+++ Data extracts
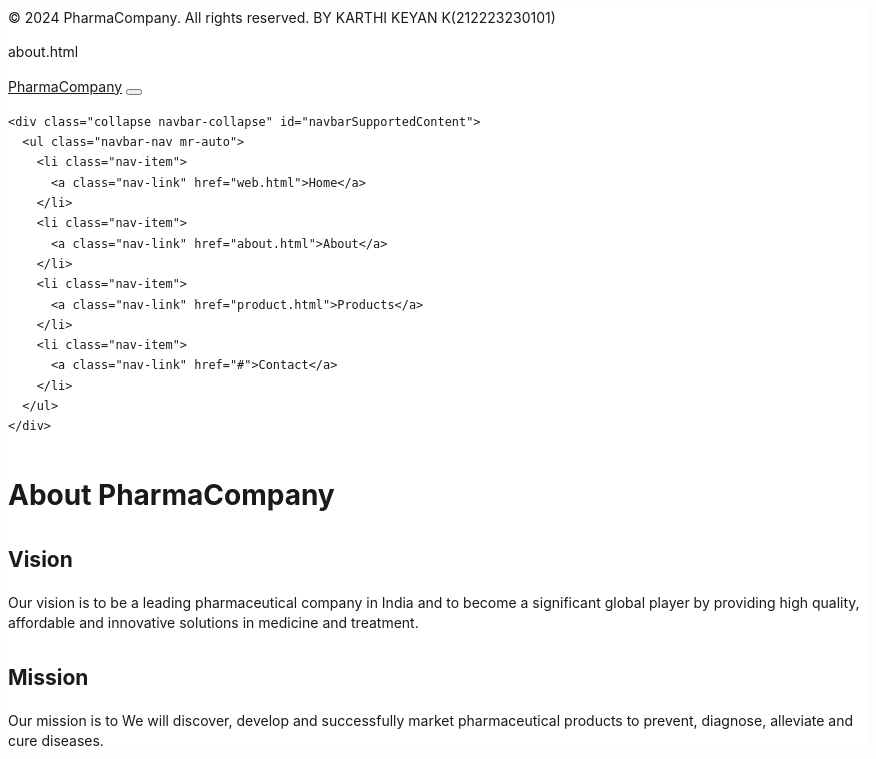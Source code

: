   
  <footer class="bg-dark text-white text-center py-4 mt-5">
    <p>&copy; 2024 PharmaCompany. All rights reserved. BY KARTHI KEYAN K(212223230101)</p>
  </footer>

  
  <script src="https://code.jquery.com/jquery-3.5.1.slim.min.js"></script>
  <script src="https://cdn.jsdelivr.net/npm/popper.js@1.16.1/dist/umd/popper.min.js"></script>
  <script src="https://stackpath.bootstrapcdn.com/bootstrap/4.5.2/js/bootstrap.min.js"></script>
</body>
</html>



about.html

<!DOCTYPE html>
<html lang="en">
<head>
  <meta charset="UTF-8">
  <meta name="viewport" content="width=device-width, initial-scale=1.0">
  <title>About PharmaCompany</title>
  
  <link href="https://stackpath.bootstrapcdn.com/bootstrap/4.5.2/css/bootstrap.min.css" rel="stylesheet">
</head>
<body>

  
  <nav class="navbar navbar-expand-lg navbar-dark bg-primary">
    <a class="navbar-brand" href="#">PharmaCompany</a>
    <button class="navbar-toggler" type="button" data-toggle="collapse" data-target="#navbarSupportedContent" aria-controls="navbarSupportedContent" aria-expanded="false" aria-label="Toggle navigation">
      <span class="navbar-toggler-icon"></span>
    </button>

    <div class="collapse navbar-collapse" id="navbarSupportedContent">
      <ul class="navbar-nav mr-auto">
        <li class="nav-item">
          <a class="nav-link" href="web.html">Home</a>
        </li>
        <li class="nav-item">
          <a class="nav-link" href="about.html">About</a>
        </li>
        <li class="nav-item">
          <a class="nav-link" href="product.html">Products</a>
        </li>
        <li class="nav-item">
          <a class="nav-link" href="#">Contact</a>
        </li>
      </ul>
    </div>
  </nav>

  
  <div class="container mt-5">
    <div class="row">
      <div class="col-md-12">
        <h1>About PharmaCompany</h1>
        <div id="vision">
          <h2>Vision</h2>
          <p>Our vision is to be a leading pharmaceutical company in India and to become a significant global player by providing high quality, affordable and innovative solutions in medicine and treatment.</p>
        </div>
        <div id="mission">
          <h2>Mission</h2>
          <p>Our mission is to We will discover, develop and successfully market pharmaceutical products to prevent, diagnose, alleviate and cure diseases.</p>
++++++
+++ Data extracts
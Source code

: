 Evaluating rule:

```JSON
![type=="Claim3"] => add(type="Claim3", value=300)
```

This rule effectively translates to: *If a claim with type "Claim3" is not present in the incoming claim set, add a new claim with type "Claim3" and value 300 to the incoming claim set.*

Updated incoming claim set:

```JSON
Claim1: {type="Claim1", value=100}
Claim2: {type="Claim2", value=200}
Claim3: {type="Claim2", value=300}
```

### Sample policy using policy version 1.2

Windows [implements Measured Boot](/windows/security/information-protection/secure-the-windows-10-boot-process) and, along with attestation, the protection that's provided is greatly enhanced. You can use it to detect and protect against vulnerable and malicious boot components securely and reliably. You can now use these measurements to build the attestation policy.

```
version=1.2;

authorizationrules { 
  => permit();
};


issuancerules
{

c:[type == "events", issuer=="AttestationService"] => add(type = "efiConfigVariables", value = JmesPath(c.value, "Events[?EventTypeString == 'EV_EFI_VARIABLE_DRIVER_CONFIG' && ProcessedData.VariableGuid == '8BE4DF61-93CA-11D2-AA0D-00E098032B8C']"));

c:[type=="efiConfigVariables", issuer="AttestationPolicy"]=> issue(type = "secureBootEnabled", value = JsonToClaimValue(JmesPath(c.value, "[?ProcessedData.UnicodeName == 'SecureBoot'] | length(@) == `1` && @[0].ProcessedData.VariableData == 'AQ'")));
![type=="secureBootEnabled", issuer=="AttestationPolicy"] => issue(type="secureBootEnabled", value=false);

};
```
++++++
### What to produce
Count the lines in the records above that contain "https". Reply with the number only.

### Output of the task
4